Records for processing section start

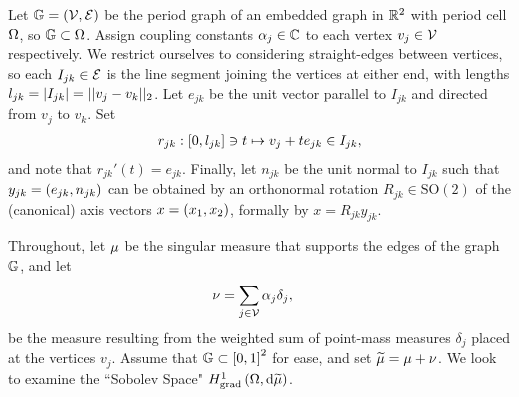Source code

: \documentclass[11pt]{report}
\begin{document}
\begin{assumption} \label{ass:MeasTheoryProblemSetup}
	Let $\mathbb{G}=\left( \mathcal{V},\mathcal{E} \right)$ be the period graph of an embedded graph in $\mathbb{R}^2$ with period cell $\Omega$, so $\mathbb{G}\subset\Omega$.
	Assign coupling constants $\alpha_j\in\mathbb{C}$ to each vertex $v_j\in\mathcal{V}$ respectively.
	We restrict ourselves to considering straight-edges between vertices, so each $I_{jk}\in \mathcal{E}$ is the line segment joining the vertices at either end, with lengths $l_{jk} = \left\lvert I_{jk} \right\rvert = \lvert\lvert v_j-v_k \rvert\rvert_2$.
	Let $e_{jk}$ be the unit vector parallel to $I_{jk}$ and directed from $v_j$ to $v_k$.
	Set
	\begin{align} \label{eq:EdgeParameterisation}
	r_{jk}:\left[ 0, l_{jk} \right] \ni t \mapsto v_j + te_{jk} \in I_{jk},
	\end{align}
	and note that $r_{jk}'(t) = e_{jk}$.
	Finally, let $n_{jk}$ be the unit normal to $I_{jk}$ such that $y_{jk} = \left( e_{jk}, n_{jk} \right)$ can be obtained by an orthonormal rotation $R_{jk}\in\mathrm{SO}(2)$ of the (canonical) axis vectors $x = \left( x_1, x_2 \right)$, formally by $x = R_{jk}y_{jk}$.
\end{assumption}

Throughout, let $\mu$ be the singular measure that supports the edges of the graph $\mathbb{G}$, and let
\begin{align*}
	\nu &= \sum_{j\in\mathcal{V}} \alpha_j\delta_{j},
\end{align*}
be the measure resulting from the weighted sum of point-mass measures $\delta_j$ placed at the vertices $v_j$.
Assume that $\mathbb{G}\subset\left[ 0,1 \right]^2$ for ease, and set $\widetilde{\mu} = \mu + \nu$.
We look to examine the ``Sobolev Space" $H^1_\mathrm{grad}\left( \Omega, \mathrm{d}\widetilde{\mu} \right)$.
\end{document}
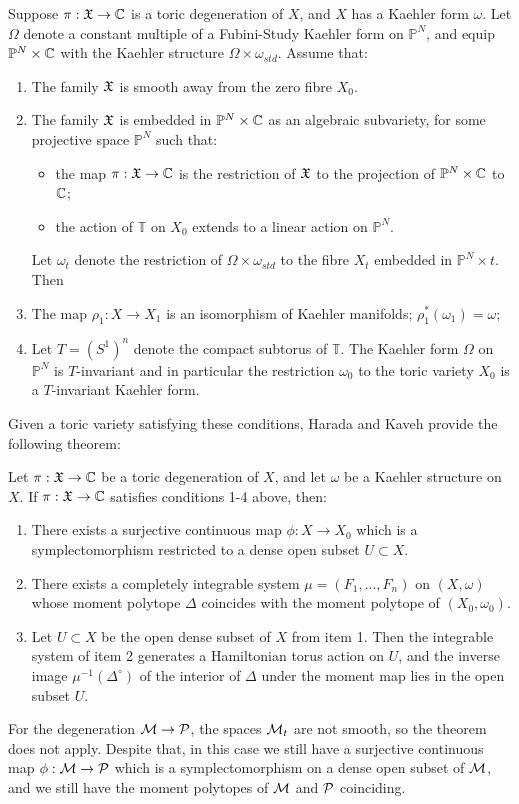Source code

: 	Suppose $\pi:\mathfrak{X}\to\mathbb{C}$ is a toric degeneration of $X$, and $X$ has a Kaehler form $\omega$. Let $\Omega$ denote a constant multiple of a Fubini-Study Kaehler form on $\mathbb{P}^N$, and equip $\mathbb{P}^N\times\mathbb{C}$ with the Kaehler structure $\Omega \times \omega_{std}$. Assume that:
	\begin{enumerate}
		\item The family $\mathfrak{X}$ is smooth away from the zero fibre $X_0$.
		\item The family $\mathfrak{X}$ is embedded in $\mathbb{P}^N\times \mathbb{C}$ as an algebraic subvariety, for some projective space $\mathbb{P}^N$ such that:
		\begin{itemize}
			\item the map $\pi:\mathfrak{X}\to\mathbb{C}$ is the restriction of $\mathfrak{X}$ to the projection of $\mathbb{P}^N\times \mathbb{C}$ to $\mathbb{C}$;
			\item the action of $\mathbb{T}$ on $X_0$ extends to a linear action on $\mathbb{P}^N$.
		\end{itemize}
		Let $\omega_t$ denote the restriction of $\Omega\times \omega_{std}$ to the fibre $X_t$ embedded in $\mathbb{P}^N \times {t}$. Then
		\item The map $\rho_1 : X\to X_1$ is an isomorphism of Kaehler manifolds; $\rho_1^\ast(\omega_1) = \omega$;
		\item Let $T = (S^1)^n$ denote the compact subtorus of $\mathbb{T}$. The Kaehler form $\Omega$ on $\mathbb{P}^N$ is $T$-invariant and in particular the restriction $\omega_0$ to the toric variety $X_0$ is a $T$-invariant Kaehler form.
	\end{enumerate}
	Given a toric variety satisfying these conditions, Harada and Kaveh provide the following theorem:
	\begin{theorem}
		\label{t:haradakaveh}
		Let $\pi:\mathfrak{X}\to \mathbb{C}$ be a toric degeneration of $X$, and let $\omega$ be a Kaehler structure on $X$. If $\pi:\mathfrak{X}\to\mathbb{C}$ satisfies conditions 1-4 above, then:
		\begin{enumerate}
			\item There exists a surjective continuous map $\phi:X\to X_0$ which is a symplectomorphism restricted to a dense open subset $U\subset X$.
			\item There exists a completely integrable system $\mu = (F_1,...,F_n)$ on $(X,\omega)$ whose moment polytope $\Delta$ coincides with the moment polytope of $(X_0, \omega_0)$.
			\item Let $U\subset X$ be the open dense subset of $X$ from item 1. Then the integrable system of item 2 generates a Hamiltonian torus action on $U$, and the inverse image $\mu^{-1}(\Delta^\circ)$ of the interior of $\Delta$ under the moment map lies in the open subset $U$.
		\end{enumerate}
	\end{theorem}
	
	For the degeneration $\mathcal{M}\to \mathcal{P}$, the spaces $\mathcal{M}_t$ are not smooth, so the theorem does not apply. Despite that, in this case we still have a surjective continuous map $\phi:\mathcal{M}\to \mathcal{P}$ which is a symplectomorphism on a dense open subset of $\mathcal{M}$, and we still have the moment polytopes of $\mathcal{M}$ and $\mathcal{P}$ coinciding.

Records for processing section end
Records for processing section start

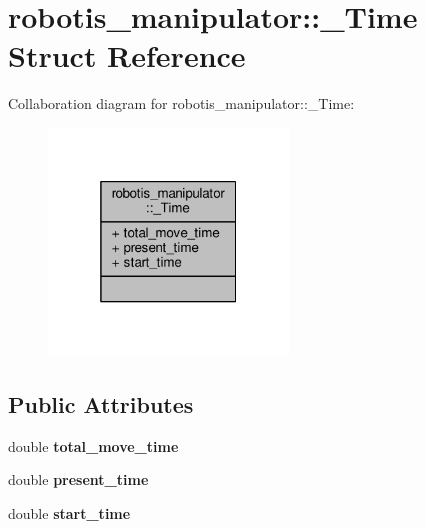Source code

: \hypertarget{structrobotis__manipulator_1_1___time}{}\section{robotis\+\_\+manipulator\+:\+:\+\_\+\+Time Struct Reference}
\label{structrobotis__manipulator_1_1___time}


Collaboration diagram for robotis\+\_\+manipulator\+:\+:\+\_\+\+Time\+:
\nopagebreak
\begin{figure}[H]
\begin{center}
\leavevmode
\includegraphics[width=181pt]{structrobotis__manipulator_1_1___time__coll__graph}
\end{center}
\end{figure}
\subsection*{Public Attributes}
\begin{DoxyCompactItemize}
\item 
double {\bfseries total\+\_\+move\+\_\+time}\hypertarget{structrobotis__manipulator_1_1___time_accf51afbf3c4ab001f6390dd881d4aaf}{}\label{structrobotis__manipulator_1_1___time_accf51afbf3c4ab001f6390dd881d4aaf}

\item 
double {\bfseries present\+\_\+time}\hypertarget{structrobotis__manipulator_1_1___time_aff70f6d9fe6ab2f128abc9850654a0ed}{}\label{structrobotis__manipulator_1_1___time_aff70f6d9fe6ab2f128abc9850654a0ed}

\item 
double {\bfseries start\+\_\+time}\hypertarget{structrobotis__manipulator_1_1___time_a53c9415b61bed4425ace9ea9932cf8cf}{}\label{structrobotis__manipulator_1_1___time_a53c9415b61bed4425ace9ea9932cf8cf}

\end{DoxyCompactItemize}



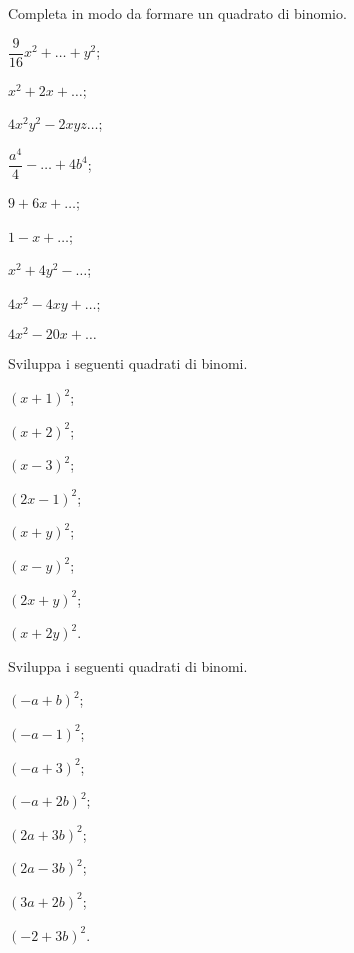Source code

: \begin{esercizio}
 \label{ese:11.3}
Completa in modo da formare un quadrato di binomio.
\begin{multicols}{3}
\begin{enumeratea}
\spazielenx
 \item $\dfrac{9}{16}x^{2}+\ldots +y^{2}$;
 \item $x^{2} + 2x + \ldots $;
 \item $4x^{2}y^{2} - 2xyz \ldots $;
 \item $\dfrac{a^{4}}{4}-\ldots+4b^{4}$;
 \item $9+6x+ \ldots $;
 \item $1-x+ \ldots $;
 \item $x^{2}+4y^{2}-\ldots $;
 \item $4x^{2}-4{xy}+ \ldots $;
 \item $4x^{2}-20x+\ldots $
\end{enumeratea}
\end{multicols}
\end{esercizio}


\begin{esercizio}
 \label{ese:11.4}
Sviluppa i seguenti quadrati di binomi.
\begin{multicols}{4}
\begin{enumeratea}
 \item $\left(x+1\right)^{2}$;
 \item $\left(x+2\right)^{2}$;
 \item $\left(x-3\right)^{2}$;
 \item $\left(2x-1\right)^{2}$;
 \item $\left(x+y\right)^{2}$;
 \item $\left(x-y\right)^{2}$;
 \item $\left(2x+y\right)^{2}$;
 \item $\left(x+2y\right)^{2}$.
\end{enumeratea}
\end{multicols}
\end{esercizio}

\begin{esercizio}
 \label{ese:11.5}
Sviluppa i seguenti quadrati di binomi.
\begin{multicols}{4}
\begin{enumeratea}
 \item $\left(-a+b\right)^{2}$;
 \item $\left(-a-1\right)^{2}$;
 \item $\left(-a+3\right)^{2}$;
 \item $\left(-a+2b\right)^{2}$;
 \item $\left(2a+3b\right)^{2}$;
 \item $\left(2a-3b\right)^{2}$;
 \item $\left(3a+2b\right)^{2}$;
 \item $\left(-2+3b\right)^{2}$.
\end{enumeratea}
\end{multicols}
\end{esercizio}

Records for processing section end
Records for processing section start

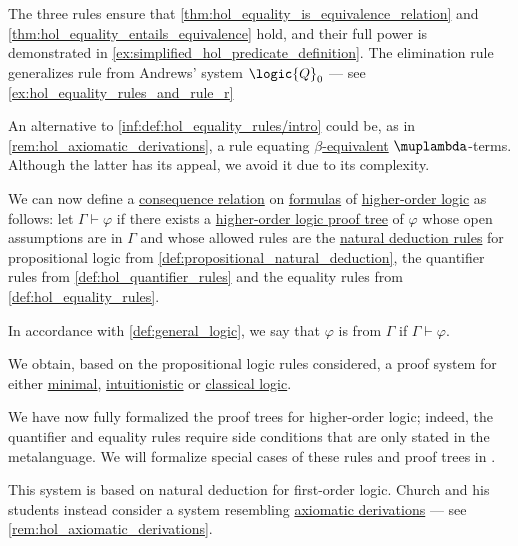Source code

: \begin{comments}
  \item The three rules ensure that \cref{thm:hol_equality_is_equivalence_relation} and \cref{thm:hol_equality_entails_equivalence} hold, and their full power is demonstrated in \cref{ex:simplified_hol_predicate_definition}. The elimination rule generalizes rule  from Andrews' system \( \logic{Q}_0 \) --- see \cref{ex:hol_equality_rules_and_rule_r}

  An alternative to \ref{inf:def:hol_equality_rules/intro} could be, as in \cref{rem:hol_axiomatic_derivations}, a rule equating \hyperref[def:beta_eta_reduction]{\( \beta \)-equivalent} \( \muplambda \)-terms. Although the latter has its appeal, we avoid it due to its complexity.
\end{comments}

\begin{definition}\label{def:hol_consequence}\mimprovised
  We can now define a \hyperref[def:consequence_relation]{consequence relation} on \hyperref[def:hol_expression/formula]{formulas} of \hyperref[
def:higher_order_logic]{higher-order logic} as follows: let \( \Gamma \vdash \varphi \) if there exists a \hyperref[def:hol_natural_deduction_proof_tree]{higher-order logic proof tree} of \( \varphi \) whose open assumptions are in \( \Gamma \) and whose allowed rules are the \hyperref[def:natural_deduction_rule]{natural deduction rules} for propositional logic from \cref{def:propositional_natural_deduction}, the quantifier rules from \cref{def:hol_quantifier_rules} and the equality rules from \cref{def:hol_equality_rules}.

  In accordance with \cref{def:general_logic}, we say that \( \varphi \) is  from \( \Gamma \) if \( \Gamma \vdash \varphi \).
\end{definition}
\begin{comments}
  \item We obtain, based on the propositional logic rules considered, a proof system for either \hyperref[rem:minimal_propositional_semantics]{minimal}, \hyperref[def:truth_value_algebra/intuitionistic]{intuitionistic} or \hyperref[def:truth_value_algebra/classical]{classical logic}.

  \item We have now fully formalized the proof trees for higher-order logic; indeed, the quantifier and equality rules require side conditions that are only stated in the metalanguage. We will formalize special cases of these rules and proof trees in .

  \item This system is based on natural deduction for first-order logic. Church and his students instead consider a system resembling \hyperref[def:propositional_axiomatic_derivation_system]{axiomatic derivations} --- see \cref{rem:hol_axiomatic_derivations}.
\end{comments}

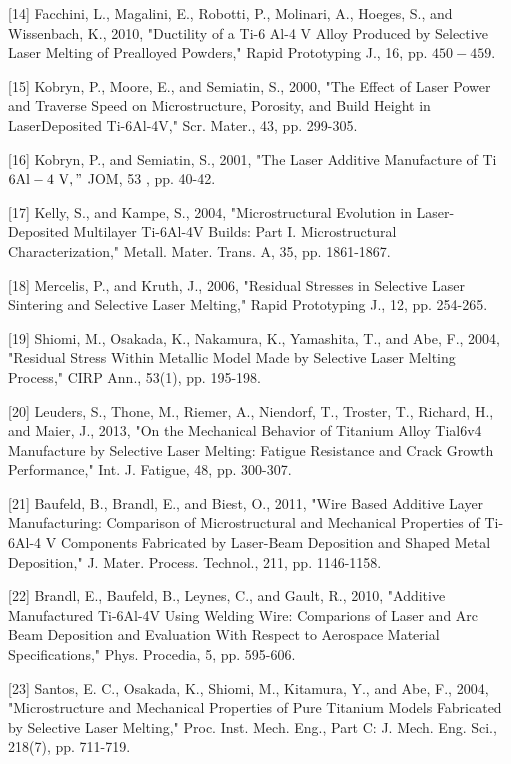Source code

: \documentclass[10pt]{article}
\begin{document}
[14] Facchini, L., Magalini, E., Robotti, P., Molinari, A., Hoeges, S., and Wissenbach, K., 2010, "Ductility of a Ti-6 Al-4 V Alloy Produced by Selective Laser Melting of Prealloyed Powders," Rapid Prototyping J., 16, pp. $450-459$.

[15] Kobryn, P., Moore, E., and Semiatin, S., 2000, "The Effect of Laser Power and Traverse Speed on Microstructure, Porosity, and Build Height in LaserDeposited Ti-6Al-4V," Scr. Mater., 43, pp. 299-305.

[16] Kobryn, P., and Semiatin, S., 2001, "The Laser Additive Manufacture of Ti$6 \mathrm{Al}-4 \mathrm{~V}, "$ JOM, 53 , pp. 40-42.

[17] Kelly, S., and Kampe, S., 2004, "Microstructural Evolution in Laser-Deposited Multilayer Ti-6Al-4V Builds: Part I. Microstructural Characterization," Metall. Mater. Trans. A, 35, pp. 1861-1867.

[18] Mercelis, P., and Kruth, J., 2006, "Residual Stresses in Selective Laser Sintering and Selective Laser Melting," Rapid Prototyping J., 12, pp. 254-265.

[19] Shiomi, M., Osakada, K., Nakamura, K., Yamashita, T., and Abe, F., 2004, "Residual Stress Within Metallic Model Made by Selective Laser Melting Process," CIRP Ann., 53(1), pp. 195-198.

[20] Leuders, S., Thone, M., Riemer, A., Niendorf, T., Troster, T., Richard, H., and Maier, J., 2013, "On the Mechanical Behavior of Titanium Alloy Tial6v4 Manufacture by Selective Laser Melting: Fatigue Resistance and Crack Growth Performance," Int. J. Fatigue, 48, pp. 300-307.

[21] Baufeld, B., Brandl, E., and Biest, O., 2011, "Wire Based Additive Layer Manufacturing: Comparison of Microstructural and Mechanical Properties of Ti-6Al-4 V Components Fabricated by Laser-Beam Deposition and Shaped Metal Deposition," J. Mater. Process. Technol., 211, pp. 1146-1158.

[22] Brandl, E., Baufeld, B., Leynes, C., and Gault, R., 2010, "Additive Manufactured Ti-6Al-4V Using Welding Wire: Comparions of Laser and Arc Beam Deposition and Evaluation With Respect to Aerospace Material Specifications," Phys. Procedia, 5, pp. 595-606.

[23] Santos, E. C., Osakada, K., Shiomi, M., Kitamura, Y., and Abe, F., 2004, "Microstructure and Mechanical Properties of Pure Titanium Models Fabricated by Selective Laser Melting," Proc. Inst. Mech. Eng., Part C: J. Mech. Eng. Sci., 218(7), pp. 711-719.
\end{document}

Records for processing section end

-- Aim of the task --
Above are the records; from them, give again exactly the lines from the one containing "and $X$ has" through the one containing "zero fibre $X_0$.", both included.

-- Result of the task --
: 	Suppose $\pi:\mathfrak{X}\to\mathbb{C}$ is a toric degeneration of $X$, and $X$ has a Kaehler form $\omega$. Let $\Omega$ denote a constant multiple of a Fubini-Study Kaehler form on $\mathbb{P}^N$, and equip $\mathbb{P}^N\times\mathbb{C}$ with the Kaehler structure $\Omega \times \omega_{std}$. Assume that:
	\begin{enumerate}
		\item The family $\mathfrak{X}$ is smooth away from the zero fibre $X_0$.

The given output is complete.